Everyone has neighbors. Not everyone gets along with the people that are two or three houses away from them. In fact, some people do everything they can to avoid contact with the people that share their street. Growing up, this was not the case for me. My parents are still very, very best friends with the two families that lived down the street from us for over 20 years. Each of the two families had children near or around my siblings and my age, and we would play outside, inside, down the street, at the park, in the pool and anywhere else our parents would allow us to.
Naturally, my Mom couldn't always be watching us, so the other families' Mom's became authority figures for us as well. Jan, one of the mothers of my neighbor friends, became almost a second mother to me.
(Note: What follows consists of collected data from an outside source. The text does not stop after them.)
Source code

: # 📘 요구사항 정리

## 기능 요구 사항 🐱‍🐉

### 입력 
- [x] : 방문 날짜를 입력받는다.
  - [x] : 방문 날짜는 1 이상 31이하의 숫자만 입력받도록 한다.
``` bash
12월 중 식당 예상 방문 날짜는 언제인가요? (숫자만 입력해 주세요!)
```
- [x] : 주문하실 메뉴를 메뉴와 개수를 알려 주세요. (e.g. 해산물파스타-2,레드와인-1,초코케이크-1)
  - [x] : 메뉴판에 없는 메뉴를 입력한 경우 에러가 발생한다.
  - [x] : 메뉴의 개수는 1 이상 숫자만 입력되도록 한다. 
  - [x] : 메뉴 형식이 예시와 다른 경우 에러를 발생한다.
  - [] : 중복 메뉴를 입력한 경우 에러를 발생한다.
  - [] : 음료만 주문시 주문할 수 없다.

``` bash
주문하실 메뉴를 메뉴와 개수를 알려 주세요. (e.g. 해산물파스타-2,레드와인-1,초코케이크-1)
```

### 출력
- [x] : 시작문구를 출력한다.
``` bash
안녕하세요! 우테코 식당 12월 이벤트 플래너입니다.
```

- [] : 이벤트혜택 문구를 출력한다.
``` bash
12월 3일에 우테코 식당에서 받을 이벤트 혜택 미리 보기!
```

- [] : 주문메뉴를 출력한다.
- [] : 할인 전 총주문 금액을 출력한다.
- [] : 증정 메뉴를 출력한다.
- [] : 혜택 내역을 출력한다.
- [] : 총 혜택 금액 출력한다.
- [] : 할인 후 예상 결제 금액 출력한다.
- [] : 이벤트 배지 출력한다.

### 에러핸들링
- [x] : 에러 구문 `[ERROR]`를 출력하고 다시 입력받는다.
My brother, sister and I spent so much time at her house eating her cheese and crackers, playing her sons' Nintendo and hiding under her stairs during tornadoes, that she truly became family to us. We listened when she said yes, we ignored her when she said no, and most importantly we respected her when she said, "you've been here all day, go home to your own house so I can get some peace."
Just under a year ago, Jan was diagnosed with leukemia. I would give you all the pertinent information about what kind and how it worked, but I am unfortunately cancer-knowledge retarded. Though I've been somewhat immersed in the verbiage for going on 11 months, I still don't understand...anything.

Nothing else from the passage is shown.